● Provided entries:
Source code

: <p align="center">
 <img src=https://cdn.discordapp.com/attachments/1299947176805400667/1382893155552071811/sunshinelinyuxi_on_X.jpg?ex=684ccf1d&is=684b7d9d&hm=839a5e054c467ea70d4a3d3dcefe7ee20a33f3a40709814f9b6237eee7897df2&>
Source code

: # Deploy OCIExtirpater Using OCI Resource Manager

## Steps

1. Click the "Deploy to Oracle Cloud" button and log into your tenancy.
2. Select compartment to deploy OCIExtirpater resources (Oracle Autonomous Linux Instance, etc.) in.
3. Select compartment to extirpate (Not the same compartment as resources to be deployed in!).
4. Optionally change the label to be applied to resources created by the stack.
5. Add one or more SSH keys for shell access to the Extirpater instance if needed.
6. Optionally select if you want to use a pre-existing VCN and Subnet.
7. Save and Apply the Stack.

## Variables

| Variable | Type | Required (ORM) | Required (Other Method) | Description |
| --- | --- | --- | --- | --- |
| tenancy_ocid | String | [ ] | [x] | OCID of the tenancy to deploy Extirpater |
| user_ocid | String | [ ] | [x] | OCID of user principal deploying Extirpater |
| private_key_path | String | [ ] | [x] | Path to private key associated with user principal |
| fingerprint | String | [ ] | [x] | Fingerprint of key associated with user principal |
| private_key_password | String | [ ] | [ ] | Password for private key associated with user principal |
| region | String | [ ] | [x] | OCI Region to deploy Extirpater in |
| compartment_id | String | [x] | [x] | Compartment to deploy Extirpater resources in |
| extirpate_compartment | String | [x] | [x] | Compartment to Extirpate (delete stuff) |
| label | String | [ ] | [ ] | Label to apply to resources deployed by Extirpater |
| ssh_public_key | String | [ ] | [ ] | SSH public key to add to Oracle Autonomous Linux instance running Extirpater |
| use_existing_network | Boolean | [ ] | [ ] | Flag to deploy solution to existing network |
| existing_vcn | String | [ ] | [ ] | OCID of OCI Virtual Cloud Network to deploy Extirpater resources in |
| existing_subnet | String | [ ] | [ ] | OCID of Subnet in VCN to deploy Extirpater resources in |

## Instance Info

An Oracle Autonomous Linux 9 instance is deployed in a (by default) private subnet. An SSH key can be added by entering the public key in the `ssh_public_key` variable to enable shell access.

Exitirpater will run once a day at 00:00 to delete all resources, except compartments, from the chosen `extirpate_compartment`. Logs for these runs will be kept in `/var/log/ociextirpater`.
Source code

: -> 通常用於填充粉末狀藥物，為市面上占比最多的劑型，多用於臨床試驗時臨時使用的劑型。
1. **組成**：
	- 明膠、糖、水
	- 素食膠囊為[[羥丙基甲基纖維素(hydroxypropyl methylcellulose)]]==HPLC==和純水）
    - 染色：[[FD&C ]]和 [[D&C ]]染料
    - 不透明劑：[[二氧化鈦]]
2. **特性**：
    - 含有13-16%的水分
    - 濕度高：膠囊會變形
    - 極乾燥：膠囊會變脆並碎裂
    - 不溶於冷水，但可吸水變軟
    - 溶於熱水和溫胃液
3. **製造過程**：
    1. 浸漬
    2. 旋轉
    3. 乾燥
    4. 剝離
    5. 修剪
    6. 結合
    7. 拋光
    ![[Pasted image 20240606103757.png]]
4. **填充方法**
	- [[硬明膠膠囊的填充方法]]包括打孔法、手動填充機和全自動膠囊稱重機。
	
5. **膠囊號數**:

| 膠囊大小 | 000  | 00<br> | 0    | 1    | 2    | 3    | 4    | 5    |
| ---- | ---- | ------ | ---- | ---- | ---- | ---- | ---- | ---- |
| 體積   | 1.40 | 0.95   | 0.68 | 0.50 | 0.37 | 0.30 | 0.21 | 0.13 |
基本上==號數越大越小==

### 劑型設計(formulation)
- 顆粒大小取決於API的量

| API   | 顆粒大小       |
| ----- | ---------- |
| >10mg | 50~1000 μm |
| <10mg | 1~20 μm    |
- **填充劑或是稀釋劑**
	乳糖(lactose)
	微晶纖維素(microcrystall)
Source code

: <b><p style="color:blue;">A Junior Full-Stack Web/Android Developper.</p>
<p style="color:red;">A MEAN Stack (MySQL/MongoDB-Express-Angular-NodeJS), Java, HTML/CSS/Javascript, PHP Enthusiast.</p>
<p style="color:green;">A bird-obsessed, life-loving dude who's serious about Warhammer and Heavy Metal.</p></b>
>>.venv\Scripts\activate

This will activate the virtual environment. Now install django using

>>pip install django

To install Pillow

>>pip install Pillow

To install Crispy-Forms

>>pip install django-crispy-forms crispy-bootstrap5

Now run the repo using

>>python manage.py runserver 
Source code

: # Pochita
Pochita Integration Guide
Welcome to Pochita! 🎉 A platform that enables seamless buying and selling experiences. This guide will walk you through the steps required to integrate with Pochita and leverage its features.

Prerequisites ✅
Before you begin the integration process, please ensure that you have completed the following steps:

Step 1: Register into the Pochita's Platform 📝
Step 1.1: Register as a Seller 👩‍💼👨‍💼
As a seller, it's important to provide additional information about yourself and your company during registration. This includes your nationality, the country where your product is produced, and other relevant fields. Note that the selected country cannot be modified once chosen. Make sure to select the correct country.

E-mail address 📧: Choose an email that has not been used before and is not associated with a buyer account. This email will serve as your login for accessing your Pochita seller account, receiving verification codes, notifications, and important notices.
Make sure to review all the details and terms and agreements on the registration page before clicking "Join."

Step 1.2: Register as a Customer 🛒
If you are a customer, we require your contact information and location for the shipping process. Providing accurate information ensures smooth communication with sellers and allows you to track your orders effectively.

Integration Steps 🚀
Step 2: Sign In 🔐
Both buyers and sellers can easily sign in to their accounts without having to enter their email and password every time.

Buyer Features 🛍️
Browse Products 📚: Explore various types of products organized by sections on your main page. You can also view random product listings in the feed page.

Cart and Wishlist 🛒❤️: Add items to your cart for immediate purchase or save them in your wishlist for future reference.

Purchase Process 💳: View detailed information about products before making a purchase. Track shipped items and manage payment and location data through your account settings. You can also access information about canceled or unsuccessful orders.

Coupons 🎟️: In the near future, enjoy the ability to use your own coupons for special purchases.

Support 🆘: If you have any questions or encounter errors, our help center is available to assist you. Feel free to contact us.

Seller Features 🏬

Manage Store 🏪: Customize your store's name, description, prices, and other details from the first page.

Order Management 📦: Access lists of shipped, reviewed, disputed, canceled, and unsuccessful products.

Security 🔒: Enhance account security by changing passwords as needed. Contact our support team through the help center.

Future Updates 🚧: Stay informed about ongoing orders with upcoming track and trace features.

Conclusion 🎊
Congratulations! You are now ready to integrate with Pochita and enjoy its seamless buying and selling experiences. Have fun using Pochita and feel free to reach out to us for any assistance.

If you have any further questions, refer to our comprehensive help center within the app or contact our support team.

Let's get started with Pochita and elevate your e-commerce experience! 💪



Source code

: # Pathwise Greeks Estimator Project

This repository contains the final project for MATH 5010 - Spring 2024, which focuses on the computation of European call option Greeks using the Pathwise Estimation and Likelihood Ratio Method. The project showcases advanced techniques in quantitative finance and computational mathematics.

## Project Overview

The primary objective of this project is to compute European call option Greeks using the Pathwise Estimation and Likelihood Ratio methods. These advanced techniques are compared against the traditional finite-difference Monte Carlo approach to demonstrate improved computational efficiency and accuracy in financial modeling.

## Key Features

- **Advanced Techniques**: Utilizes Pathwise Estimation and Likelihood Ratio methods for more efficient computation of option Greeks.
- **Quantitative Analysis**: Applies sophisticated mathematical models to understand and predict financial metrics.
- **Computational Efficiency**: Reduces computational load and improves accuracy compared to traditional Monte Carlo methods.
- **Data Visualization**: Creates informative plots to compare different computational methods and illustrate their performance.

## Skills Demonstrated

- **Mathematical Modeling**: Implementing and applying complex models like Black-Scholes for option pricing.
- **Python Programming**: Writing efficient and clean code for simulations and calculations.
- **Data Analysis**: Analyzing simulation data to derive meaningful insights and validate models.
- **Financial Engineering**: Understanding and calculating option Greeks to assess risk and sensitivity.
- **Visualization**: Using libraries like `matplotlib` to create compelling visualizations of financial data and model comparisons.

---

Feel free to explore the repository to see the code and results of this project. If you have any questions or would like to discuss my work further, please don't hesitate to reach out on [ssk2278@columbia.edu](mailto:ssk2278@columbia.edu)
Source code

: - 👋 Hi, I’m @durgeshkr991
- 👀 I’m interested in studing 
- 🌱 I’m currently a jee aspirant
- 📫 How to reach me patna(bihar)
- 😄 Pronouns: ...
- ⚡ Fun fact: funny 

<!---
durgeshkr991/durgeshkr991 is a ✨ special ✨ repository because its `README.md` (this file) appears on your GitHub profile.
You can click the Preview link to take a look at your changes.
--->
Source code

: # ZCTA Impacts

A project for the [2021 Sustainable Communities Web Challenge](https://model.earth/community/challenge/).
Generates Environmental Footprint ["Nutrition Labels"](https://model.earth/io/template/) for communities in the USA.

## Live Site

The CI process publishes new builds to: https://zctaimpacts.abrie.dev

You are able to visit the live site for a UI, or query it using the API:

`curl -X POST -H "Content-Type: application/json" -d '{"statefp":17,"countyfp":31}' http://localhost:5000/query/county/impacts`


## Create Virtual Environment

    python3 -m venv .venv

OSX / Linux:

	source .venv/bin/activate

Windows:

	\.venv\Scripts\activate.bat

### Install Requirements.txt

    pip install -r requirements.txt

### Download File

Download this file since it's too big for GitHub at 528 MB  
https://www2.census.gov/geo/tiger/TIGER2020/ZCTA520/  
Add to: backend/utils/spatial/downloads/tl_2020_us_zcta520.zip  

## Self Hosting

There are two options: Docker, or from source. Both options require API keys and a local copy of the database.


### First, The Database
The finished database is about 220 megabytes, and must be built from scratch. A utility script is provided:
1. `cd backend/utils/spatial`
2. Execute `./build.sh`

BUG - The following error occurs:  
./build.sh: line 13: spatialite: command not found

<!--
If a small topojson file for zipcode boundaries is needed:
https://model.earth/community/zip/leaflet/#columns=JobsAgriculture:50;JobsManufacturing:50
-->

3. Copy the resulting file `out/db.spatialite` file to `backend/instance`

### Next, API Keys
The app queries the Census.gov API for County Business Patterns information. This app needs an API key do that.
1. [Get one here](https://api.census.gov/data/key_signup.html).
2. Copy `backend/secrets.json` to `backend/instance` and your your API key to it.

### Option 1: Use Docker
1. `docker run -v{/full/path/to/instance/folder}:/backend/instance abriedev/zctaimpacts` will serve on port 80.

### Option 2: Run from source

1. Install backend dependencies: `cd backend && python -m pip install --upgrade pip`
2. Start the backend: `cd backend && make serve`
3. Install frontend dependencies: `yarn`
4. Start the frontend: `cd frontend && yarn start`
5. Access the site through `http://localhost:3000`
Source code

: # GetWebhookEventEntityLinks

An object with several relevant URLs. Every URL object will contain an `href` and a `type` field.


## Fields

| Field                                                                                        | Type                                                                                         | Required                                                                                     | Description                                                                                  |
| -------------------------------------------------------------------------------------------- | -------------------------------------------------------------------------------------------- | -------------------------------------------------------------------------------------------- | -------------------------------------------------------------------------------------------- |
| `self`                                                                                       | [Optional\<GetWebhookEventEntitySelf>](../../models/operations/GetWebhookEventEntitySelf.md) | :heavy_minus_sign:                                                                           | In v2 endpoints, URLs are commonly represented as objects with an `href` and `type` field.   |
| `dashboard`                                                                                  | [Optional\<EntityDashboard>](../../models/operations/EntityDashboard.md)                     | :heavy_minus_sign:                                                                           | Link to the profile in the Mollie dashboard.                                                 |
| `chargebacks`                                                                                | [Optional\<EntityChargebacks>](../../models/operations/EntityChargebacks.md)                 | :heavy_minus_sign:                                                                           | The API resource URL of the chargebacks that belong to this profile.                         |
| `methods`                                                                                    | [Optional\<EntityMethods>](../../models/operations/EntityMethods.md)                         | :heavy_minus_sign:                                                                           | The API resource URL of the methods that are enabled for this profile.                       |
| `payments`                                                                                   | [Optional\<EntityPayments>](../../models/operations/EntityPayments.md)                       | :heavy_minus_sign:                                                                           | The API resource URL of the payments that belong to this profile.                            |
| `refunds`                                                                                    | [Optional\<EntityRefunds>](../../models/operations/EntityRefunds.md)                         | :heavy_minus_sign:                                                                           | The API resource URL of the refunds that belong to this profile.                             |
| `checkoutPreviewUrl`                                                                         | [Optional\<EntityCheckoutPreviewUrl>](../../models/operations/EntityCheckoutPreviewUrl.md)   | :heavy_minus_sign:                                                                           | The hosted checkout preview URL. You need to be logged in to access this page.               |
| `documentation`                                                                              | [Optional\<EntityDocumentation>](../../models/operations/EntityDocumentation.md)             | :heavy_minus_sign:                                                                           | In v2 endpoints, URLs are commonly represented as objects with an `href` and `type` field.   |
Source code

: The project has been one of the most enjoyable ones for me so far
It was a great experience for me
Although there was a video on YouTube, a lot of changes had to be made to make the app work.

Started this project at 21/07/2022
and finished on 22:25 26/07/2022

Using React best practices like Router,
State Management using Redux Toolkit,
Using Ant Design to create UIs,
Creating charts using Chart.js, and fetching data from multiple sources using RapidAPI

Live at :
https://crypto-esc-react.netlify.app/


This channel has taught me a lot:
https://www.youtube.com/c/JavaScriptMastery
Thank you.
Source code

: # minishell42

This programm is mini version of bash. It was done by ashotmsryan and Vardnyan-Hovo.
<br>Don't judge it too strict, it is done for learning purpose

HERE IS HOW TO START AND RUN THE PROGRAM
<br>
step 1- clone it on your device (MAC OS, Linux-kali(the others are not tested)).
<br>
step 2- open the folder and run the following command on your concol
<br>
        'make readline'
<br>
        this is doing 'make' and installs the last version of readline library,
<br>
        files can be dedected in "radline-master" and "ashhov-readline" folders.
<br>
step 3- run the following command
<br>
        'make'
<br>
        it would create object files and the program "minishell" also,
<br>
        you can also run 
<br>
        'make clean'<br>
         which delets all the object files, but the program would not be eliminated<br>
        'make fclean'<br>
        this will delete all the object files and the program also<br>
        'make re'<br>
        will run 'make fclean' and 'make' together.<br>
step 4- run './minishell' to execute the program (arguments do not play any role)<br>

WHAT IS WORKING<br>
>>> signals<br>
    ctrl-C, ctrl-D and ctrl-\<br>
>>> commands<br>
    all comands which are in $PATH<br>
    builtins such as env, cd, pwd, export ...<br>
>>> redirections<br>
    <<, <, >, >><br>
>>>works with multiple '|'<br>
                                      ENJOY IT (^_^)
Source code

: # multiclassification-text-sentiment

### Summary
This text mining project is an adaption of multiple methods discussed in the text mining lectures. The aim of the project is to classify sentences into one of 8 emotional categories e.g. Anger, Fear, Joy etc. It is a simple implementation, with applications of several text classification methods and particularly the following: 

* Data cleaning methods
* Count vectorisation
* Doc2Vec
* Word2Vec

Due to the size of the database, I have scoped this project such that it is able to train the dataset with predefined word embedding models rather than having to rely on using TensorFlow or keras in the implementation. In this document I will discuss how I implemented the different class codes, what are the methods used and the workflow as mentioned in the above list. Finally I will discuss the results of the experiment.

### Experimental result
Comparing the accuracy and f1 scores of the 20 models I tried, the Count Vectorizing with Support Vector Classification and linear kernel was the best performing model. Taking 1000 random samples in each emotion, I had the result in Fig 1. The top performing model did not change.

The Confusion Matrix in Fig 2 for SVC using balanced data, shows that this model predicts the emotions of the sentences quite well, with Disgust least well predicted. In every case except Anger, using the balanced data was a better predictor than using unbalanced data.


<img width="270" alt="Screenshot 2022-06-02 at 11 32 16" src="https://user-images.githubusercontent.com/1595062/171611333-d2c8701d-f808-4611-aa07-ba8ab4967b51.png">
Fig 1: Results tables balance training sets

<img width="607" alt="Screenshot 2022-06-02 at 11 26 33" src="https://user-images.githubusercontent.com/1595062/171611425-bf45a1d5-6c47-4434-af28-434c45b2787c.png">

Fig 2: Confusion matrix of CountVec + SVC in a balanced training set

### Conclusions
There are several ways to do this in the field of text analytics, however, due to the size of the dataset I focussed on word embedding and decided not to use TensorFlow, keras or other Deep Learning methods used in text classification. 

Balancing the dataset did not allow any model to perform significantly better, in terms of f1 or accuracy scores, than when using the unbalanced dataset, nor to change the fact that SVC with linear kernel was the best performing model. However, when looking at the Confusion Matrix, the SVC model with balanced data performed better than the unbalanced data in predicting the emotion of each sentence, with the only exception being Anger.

● Exercise details: Gather up every line in the data above that contains the word "sellers", copying each one.

● Final answer:
If you are a customer, we require your contact information and location for the shipping process. Providing accurate information ensures smooth communication with sellers and allows you to track your orders effectively.
Both buyers and sellers can easily sign in to their accounts without having to enter their email and password every time.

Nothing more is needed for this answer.